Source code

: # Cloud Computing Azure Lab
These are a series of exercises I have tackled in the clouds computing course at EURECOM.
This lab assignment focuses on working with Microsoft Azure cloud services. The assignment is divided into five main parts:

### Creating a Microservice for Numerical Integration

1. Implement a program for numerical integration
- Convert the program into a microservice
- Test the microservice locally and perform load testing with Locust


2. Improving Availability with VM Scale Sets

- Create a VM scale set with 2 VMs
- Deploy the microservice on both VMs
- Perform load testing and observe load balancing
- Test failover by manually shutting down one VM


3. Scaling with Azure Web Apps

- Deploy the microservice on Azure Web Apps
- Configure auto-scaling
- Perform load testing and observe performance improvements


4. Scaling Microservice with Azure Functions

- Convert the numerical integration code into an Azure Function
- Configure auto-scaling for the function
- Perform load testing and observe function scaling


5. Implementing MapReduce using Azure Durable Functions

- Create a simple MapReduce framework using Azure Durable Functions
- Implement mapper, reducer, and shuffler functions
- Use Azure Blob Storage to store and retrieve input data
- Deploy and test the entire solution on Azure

--

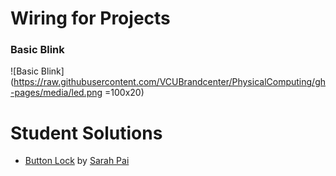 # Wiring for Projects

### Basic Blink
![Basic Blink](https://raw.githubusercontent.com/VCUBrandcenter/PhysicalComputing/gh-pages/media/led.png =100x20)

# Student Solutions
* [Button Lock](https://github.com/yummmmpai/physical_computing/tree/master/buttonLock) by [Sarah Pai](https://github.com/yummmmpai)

==

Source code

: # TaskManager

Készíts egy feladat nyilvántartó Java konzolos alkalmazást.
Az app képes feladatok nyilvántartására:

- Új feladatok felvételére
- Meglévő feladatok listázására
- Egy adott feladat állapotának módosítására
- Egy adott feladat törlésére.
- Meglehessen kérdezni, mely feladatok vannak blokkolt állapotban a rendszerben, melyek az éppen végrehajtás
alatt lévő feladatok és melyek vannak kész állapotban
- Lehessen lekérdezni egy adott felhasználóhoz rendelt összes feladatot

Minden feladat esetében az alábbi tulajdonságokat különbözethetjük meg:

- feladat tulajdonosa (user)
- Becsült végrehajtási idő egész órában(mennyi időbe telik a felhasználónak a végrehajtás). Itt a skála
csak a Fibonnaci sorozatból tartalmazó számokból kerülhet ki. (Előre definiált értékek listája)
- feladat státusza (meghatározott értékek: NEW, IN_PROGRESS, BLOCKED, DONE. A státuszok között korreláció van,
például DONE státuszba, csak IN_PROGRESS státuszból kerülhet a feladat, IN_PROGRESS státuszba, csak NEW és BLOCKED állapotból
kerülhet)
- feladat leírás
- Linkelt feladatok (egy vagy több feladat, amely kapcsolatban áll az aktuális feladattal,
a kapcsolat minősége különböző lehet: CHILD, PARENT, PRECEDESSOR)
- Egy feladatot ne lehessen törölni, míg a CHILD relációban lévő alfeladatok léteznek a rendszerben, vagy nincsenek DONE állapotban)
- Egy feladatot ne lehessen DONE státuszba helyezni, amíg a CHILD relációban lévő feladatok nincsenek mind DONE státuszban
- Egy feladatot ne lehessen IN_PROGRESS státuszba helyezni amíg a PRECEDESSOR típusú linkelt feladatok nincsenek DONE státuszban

EXERCISE REQUIREMENTS:
Only the lines above starting with the one with "2. Improving Availability with VM Scale Sets" and going through the one with "- Deploy and" are to be copied, word for word and with both ends kept.

RESULT OF THE TASK:
2. Improving Availability with VM Scale Sets

- Create a VM scale set with 2 VMs
- Deploy the microservice on both VMs
- Perform load testing and observe load balancing
- Test failover by manually shutting down one VM


3. Scaling with Azure Web Apps

- Deploy the microservice on Azure Web Apps
- Configure auto-scaling
- Perform load testing and observe performance improvements


4. Scaling Microservice with Azure Functions

- Convert the numerical integration code into an Azure Function
- Configure auto-scaling for the function
- Perform load testing and observe function scaling


5. Implementing MapReduce using Azure Durable Functions

- Create a simple MapReduce framework using Azure Durable Functions
- Implement mapper, reducer, and shuffler functions
- Use Azure Blob Storage to store and retrieve input data
- Deploy and test the entire solution on Azure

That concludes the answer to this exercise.